On my Google document for my 2022 resolutions, I decided to write down “commit less” in bold, which entails a hard stop at extracurricular activities by 10 P.M., the need to set a limit to how many things I can sign up or volunteer for every month, and the ominous but hopefully effective message of quitting what needs to be quit. Above all else, committing less reflects my decision to keep striving for better while establishing a quality filter for the sake of boundaries and organization. When it comes to personal growth and self-improvement, it’s far too easy to fall into either extreme. Of course, too much vagueness will ultimately hinder you from getting to where you want to be — that’s why we’re told to set SMART goals in the first place. On the flip side, focus too much on specificity and measurable numbers, and you’ll be well on your way to feeling like a failure when you don’t meet your sky-high standards.  

Practicing self-forgiveness in the pursuit of personal growth is necessary, contrary to capitalistic mindsets telling you that you might not want something enough if you eventually give up. Quitting and taking breaks are not signs of weakness. Rather, they’re testaments to your self-awareness and resilience. Seth Godin’s The Dip says it best: “Winners quit all the time. They just quit the right stuff at the right time.” Committing less and Godin’s idea of strategic quitting can mean whatever you want it to mean — perhaps you can consider setting fewer resolutions, prioritizing the parts of your life you want to improve most. Though, if you’re as indecisive as I am, look towards broader goals and agendas that have more than one way of being achieved.  

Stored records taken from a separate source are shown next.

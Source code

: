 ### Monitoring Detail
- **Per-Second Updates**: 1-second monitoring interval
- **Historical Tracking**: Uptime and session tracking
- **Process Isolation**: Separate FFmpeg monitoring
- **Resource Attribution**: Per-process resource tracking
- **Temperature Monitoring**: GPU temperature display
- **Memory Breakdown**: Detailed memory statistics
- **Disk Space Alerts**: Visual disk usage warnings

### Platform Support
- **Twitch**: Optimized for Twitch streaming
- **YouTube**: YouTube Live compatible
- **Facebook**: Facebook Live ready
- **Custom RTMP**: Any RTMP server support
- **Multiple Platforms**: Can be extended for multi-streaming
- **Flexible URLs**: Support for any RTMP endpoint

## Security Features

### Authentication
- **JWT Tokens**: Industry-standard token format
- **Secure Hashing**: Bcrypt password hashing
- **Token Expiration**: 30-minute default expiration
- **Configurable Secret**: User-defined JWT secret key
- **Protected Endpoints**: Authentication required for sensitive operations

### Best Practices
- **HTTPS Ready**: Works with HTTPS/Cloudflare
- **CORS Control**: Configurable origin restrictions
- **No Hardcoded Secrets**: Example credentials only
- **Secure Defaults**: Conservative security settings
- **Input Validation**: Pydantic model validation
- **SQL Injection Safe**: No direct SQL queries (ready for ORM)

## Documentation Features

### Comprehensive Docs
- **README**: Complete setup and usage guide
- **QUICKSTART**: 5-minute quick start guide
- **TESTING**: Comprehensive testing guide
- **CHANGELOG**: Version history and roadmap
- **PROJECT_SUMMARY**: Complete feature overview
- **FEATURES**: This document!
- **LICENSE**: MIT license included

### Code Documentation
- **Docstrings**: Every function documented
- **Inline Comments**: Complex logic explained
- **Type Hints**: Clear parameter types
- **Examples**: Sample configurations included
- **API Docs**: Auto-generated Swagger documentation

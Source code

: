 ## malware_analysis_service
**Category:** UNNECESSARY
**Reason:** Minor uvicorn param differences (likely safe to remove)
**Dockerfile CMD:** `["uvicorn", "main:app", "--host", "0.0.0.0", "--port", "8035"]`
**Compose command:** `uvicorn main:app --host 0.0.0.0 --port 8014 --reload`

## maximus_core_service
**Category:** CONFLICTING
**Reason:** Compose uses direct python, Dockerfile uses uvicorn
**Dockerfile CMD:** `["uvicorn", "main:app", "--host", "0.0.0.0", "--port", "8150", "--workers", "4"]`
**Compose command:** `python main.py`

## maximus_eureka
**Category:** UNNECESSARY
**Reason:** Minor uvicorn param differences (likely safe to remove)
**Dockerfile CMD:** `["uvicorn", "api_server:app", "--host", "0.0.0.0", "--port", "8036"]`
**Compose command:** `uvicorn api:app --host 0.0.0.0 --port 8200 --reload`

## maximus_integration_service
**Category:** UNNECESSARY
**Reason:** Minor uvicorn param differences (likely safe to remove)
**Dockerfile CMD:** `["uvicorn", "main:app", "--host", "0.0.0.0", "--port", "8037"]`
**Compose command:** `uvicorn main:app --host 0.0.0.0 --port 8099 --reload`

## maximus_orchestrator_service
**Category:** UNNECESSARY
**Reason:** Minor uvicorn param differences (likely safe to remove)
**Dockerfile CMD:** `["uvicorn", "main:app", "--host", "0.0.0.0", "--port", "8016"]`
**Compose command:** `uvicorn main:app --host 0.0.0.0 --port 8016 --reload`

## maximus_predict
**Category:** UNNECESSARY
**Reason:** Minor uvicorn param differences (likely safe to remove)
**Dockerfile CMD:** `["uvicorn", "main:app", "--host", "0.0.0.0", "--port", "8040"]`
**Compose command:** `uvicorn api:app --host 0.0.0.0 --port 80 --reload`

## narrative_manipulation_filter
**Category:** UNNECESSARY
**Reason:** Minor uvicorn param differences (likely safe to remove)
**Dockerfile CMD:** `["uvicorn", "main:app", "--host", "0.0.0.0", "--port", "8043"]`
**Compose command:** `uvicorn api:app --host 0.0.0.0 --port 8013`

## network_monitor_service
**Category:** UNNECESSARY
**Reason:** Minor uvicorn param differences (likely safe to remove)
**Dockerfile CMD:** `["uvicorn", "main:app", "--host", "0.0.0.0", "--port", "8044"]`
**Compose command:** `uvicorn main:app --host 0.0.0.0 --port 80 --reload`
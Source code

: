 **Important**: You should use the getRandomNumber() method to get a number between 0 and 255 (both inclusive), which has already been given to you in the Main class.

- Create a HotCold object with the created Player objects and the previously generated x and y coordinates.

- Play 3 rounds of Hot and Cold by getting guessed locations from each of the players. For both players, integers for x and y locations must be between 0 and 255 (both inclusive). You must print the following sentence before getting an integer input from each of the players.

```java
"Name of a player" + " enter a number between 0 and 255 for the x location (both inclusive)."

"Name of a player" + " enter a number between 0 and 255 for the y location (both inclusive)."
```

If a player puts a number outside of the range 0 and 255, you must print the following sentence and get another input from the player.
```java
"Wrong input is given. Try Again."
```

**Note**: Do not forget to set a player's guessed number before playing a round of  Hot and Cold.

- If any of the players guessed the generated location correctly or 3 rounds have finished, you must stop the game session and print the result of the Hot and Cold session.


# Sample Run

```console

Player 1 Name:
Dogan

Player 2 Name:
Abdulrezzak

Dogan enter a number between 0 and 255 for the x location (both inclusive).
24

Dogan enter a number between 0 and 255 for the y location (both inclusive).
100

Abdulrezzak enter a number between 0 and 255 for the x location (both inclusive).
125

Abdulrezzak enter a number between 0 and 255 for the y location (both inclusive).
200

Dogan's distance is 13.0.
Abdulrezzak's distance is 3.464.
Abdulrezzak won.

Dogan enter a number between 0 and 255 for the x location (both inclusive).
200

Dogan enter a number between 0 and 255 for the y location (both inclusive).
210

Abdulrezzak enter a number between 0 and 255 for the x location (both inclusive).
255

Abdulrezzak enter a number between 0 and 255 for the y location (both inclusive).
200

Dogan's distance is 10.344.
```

This sounds like a hard pill to swallow, especially amidst the hype of SMART goals and the need for specificity, but marketing professor Baba Shiv makes quite the convincing case that vague goals can lead to more progress in new year’s resolutions since the necessary motivation is present regardless. In Shiv’s words, “with innovation, you have to be highly motivated because you’re dealing with uncertainty.” What’s the purpose of so much specificity when our lives are meant to be spontaneous? Once we spend less time fixating on picture-perfect daily routines to emulate and craving numerical validation to measure our progress like it’s supposed to be linear, maybe, just maybe, we’ll have more space to reflect on what truly matters to us and grow from there.